Wedgetailed Shearwater chick early August. |
There are times when doing nothing is the worst alternative.
We have the opportunity, the technology and the funding to
remove aggressive, invasive, non-native rats from the Lehua island bird
reserve. We should do it.
What a tragedy for ourselves and our descendants—not to
mention the native wildlife, if we did nothing.
The state Department of Land and Natural Resources is
proposing addressing the issue this summer, when rat populations are seasonally
low and rat food supplies are low—so they are more susceptible to attractant
bait.
(Images: A wedgetailed shearwater chick on Lehua in early August. The same chick, dead and partly eaten, presumably by rats. Credit: Island Conservation.)
The agency proposes using techniques that have been deployed
successfully on hundreds of oceanic islands around the world, including several
in the Hawaiian archipelago. It is the aerial application of rat bait
containing the anticoagulant diphacinone
And while there are risks, those risks seem minimal. There
have not been problems with injury to other species when rats were removed from
Mokoli`i off O`ahu, from Mokapu off Molokai, from Kure Atoll’s Green Island or
from Midway Atoll.
Lehua, a volcanic tuff cone islet north of Ni`ihau, is a bird refuge, but one severely compromised by Pacific rats, which have been there for decades. A dense environmental assessment for the Lehua rat removal project is available here.
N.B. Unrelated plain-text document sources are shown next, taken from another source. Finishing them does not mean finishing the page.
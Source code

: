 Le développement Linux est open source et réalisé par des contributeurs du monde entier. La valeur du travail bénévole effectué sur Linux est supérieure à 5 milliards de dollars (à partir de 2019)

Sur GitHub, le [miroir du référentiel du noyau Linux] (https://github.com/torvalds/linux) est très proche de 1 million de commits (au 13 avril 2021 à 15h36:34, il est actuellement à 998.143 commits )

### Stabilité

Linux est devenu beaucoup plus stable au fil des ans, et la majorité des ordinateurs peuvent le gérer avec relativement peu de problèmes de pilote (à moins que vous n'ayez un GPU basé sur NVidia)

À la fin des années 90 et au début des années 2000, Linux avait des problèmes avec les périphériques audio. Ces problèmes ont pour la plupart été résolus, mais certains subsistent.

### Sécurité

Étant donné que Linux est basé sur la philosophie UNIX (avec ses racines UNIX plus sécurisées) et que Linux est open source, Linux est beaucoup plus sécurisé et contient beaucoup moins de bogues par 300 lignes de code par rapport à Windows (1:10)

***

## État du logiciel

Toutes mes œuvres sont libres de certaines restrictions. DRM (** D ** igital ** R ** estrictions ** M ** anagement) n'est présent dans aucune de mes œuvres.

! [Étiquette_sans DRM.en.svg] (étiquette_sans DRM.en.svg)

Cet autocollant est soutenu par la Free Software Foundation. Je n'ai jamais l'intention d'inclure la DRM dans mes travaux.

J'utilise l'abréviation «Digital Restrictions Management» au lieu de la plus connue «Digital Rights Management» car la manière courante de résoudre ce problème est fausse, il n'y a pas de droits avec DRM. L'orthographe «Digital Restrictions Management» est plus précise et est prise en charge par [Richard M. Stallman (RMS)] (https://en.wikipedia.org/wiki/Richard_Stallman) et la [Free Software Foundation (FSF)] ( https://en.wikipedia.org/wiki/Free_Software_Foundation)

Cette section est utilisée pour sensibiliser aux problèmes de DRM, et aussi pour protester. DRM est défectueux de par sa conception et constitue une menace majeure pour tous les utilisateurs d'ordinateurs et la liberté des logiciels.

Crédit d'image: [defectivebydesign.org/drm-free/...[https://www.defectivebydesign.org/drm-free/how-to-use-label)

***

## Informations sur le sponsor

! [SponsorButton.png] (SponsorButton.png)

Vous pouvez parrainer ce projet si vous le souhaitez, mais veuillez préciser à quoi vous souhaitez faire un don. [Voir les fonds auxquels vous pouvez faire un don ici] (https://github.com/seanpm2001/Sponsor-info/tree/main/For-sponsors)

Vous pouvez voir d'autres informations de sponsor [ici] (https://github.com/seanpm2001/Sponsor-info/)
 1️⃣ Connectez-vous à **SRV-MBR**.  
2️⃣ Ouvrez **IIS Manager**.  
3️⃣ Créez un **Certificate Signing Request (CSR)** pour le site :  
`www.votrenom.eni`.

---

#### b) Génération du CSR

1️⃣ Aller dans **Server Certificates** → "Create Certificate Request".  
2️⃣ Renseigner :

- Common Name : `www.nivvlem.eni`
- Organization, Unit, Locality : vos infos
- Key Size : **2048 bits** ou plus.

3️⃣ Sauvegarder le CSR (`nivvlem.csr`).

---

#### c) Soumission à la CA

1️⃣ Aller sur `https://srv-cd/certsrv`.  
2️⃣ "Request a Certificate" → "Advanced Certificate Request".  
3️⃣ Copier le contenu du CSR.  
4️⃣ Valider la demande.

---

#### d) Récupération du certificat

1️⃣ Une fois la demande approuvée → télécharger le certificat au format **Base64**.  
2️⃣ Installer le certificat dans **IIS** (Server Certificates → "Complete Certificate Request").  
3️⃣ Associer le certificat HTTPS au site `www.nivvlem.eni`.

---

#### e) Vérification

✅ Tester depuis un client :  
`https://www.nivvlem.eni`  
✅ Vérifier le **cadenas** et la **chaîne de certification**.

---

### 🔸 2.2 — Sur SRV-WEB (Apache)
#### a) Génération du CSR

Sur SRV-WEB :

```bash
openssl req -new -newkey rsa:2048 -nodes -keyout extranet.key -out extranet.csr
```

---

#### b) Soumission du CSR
Same chick, killed and partly eaten by rats. |
There have been angry arguments against the project, which
minimize the actual damage done by rats, and seem strongly driven by the
anti-pesticide movement. Take a look here.
Some Kaua`i residents at recent public meetings have
expressed concern over the use of rat bait near the coastline. It is a valid
concern, but there is ample evidence from previous eradication programs that
the bait breaks up in minutes in the water, and sampling has shown no active
chemical remnant in the water just days after the application.
There is no evidence of fish kills or detectable toxicity at
previous rat eradication efforts on small islets around Hawai`i.
Tests at Palmyra Atoll, which has a robust coral reef
system, showed no impact on corals from a much more dense application of rat
pellets than proposed for Lehua. A small number of shorebirds could be impacted,
but that has not been the case in previous Hawai`i eradications.
So there is a small relative risk. What’s the benefit?
Here is a paper from 2014 on the impact of rats on small tropical
islands around the world.
Rats are a problem everywhere they exist. On Lehua, swarms
of rats eat seabird eggs. They kill chicks. And they attack nesting adults. By
limiting seabird populations, they reduce the size of oceanic bird flocks that
trollers use to identify schools of fish. They even go down to the nearshore
rocks and prey on crabs and `opihi.
Rats also feed on native trees and their seeds, and are
partly responsible for the loss of Lehua’s native dryland forest. That lack of
vegetation promotes sediment runoff from the island into nearshore waters. And
they eat the insects on the island, including native insects.
And there is a long-term positive impact not only to the environment
of Lehua itself, but addressing the larger global issues facing nesting
seabird species.
One of the great benefits of promoting Lehua’s safety for
nesting seabirds is that it is a high island, and in an era of climate change and
sea level rise, it will provide nesting habitat when the low bird islands of
the Northwestern Hawaiian Islands are drowned.
This seems to be a well-thought-out project using a mature
technology, with minimal risk, and one that addresses a real environmental threat.
It is reasonable to be concerned about risks, but it is not
reasonable to refuse to act when the benefits far outweigh any theoretical risks.